Financial Highlights
51 data points| Revenue | $19.04B |
| Cost of Revenue | $2.36B |
| Gross Profit | $4.29B |
| Operating Income | $2.75B |
| Net Income | $1.79B |
| EPS (Basic) | $1.15 |
| EPS (Diluted) | $1.15 |
| Shares Outstanding (Basic) | 1.55B |
| Shares Outstanding (Diluted) | 1.55B |
Key Highlights
- 1Net revenues for the first six months of 2016 were $35.83 billion, a decrease of 0.8% compared to the prior year, primarily due to unfavorable currency impacts.
- 2Diluted earnings per share (EPS) for the first six months of 2016 decreased to $2.13 from $2.37 in the prior year, largely driven by a significant unfavorable currency impact of $0.28.
- 3Operating income for the first six months of 2016 decreased by 9.3% to $5.23 billion, primarily due to unfavorable currency movements, unfavorable volume/mix, and higher marketing, administration, and research costs.

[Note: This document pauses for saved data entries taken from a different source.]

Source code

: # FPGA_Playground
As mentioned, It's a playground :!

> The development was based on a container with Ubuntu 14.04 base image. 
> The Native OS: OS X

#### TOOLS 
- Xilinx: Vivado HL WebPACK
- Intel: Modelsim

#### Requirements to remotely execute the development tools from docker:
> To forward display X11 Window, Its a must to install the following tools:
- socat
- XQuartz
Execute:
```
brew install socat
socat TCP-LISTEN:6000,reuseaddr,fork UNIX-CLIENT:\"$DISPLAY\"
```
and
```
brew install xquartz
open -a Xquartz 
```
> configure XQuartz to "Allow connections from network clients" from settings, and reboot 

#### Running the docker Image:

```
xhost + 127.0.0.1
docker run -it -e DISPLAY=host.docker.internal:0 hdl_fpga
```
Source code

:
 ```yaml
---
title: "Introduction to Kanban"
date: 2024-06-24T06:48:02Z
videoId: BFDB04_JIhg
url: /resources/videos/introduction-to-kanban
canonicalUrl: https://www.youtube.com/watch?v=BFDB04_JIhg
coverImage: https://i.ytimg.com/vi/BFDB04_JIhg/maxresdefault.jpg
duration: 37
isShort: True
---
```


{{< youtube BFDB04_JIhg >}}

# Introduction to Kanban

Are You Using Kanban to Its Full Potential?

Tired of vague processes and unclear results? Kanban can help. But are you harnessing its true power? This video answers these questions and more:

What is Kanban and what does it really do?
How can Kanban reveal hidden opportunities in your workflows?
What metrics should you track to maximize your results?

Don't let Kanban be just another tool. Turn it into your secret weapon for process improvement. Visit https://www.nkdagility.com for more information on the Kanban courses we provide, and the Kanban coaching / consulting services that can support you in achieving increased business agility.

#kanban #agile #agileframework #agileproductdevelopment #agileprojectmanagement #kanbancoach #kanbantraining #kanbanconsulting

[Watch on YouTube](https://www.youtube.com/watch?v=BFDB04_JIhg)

- 4Price increases across various segments provided a significant offset to unfavorable currency and volume/mix impacts, contributing positively to net revenues and operating income.
- 5The company's cigarette shipment volume decreased by 3.2% for the first six months of 2016, with declines across most segments, particularly in EEMA and Asia.
- 6Shipment volume of HeatSticks (an RRP) saw a significant increase, reaching 1.6 billion units in the first six months of 2016, up from 56 million units in the prior year period.
- 7The company maintained strong liquidity with $8.0 billion in committed credit facilities and no commercial paper outstanding as of June 30, 2016.